The first cultivated species of Selenicereus grandiflorus is mentioned by Carl von Linne (Linnaeus) in 1753, where he described it as the largest flowered species of cacti known at the time. However, it was introduced to Europe well before this, with historical records at Hampton Court Gardens mentioning it growing there prior to 1700.

Native to the Caribbean Islands and South America, it is an epiphyte, scrambling up trees and rocks, reaching for light. It has aerial roots and so does not look like the typical cactus as seen in Westerns.

The specific epithet grandiflorus means ‘large flowered’ in Latin and is an apt description for its elusive blooms.

Creamy white, vanilla scented flowers attract nocturnal pollinators in the form of bats and moths. Here at Winterbourne the Selenicereus grandiflorus has flowered consistently in May, with the flowers tending to open up at around 8-9pm. In the Botanist’s Repository of 1807, English botanist Henry C. Andrews quoted that “…few of Flora’s lovely train, warmed by the mid-day sun’s refulgent beams,…can compare with this nocturnal beauty”.

Sadly for Winterbourne visitors, the flowers close by the Garden’s 10.30am opening time.

It is this nocturnal flowering that gives the plant one of its most common nicknames; queen of the night the other being ‘vanilla scented cereus’, beautifully illustrated once again by Andrews in the same article, where he describes it as “perfuming the still cool air of midnight with its aromatic fragrance”.

Selenicereus grandiflorus can be grown as a houseplant with the key requirements being a minimum temperature of 5oC and a lot of space! A frame will be needed to support it and it needs to be positioned somewhere with good light, such as a large window, heated conservatory or heated glasshouse. In the wild these plants are subject to some shade as they grow under the canopy of their supporting tree until they grow out of the top into the sun. Lack of shade can make the young plants vulnerable to scorch.
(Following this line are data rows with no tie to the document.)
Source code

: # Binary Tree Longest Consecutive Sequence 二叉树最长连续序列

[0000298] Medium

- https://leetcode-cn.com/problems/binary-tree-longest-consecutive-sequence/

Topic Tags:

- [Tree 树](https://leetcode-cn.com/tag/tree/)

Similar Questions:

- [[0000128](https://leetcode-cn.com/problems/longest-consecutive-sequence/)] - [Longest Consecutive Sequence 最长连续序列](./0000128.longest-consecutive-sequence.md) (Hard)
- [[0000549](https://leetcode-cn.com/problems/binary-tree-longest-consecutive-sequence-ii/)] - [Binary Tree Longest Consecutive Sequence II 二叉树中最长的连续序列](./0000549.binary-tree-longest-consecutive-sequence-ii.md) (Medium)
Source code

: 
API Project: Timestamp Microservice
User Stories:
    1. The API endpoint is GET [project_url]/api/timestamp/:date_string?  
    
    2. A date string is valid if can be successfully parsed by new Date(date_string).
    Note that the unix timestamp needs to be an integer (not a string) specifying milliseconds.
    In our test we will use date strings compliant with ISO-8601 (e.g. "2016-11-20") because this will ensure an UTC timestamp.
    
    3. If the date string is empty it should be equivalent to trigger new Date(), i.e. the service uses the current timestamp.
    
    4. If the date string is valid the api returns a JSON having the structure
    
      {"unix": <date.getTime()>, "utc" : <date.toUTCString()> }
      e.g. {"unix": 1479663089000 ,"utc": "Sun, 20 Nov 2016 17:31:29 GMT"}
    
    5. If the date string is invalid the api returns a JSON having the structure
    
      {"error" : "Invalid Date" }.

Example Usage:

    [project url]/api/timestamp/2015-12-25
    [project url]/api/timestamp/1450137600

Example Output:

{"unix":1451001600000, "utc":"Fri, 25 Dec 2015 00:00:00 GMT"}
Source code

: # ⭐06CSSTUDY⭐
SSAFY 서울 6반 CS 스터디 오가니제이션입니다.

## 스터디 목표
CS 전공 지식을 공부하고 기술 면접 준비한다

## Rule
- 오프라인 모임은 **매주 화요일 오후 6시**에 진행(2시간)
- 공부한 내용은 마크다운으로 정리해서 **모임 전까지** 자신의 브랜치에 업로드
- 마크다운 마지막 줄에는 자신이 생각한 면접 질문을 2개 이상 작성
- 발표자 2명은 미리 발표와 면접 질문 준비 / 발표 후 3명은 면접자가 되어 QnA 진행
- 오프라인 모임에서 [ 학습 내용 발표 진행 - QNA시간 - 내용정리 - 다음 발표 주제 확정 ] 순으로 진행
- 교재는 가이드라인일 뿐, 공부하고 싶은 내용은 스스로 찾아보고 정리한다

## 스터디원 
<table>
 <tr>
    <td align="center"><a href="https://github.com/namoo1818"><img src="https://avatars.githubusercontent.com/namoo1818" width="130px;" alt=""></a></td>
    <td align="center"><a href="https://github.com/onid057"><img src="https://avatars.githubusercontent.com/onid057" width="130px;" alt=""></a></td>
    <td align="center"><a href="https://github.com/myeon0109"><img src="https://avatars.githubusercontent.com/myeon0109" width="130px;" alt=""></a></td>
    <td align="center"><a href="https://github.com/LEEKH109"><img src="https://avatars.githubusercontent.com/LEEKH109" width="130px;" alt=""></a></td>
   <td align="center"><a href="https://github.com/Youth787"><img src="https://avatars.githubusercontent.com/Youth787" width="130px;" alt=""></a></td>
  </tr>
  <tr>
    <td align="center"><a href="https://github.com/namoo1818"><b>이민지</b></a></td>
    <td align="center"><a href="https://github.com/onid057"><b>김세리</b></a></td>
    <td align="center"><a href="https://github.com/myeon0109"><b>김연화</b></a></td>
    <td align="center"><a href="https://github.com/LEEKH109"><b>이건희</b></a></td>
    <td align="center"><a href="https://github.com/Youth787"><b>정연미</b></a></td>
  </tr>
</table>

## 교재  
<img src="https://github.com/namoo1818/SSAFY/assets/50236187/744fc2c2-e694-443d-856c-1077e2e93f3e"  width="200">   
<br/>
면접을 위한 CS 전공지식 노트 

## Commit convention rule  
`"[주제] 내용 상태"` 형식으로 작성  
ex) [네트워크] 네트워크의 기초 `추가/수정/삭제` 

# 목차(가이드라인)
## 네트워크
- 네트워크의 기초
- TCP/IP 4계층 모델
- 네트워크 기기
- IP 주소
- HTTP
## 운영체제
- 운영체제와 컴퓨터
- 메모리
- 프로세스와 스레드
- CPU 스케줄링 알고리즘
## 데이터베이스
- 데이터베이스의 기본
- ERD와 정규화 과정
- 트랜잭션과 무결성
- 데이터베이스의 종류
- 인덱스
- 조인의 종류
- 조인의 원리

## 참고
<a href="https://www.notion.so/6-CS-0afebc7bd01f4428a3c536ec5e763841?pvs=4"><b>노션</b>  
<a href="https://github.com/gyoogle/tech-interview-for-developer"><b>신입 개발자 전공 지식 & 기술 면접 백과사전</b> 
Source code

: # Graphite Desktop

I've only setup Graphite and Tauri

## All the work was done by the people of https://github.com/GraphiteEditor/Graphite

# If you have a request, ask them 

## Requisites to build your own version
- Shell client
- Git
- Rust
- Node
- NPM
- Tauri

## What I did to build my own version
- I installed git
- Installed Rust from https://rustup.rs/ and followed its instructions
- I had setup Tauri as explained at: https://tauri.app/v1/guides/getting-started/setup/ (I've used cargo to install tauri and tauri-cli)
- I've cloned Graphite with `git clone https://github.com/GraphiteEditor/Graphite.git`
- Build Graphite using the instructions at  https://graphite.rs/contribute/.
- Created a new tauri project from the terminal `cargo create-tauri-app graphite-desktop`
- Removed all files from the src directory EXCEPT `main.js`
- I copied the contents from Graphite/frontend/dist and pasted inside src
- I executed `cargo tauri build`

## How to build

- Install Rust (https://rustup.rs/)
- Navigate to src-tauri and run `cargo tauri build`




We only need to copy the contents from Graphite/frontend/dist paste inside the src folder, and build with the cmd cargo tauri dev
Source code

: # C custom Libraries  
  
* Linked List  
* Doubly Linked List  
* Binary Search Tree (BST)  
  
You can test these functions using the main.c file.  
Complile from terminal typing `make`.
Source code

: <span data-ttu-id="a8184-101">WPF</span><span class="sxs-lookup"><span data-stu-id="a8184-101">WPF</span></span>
If the plant is getting too big for your chosen location it can be pruned and some growers actually recommend pruning to promote flowering.

It will need to go into a pot with good drainage, in a free draining mix with organic matter. One part sand to one part compost is a good basic mix. Grit or perlite can be mixed into the sand component and leaf mould can be mixed into the compost component.

From April to September the Selenicereus can be watered once a week. This is however dependant on temperature and light levels and if it is a long, cold, grey winter it might be worth waiting until May to start watering. From May to August it will benefit from a half strength feed once a week. At Winterbourne we use Chempak No. 8 (low nitrogen).

Cacti tend to be relatively problem free, but the main causes of problems are over or under watering, mealy bug or red spider mite.